**DESCRIPTION OF THE TASK**
Filter the entries, keeping every line with the word "Regression".

[Items from a data source]

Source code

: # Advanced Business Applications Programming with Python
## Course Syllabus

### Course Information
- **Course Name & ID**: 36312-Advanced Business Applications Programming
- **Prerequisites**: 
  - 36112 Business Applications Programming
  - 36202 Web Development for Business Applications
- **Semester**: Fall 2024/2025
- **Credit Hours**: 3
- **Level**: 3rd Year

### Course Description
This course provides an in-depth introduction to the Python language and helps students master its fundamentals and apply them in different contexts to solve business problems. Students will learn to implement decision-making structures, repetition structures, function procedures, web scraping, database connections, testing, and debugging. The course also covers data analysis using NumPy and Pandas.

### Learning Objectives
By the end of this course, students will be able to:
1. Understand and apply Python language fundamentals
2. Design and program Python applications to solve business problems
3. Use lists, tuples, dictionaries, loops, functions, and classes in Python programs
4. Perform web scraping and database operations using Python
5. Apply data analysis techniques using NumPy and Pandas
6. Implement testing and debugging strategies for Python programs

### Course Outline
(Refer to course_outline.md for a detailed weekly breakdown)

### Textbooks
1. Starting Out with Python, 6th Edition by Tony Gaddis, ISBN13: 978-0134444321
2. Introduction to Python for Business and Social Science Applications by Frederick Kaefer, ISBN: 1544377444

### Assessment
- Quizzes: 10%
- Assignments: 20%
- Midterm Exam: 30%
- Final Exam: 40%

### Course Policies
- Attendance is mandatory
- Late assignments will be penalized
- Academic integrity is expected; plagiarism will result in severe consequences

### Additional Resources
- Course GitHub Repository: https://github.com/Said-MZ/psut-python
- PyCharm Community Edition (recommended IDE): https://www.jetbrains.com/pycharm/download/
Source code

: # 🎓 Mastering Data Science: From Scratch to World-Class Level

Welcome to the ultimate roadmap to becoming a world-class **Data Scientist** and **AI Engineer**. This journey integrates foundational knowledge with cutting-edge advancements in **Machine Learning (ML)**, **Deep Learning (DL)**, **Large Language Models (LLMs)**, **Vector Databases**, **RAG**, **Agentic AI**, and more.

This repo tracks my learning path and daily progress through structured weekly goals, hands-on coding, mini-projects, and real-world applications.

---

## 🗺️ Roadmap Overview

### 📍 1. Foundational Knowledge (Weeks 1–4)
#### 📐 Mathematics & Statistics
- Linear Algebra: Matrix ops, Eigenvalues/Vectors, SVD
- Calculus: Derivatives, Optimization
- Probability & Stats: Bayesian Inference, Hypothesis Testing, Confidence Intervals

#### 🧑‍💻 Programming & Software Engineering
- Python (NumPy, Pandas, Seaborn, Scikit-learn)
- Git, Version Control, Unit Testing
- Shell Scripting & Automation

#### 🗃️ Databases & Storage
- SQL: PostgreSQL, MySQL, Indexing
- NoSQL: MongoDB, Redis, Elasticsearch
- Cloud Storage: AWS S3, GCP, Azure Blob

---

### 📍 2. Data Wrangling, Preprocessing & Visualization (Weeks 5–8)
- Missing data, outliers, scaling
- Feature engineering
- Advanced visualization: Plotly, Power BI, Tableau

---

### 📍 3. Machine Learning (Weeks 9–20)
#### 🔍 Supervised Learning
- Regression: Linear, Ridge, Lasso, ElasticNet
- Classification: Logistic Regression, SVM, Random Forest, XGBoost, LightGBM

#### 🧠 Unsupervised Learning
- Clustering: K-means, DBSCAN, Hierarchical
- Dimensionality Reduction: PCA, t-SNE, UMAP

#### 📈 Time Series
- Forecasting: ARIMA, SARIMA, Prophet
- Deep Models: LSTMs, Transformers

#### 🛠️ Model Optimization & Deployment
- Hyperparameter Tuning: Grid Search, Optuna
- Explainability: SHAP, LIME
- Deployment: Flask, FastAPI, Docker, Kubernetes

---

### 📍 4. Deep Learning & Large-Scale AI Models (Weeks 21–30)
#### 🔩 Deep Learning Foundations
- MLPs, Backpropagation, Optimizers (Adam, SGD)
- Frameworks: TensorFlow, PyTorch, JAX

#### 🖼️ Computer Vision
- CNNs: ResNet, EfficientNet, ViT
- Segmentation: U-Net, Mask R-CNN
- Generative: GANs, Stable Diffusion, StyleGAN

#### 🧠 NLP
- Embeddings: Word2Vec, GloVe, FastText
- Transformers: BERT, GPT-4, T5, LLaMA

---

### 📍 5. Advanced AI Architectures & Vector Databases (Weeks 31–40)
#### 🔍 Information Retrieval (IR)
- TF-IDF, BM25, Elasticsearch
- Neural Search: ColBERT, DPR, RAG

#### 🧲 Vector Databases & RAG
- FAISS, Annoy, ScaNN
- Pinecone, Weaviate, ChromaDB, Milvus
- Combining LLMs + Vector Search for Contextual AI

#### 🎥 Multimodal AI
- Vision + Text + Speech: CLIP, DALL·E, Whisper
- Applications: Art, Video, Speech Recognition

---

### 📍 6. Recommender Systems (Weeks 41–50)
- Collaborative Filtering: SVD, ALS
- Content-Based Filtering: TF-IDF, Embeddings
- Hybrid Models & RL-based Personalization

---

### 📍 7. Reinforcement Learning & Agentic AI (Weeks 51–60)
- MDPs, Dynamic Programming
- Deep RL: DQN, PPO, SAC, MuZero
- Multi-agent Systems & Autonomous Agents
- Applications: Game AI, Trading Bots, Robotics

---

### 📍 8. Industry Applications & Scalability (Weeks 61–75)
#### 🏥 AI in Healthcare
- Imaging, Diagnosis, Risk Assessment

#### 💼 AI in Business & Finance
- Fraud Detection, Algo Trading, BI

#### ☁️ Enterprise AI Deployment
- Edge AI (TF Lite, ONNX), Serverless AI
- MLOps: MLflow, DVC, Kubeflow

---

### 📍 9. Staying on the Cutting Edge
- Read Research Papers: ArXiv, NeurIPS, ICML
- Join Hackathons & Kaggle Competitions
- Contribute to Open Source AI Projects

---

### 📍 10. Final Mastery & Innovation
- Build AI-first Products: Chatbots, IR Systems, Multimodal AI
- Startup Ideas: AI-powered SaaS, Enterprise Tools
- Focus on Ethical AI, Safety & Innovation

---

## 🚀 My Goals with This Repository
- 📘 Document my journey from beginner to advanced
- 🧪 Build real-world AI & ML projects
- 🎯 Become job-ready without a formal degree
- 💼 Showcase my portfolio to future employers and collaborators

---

**SOLUTION FOR THIS TASK**
- Regression: Linear, Ridge, Lasso, ElasticNet
- Classification: Logistic Regression, SVM, Random Forest, XGBoost, LightGBM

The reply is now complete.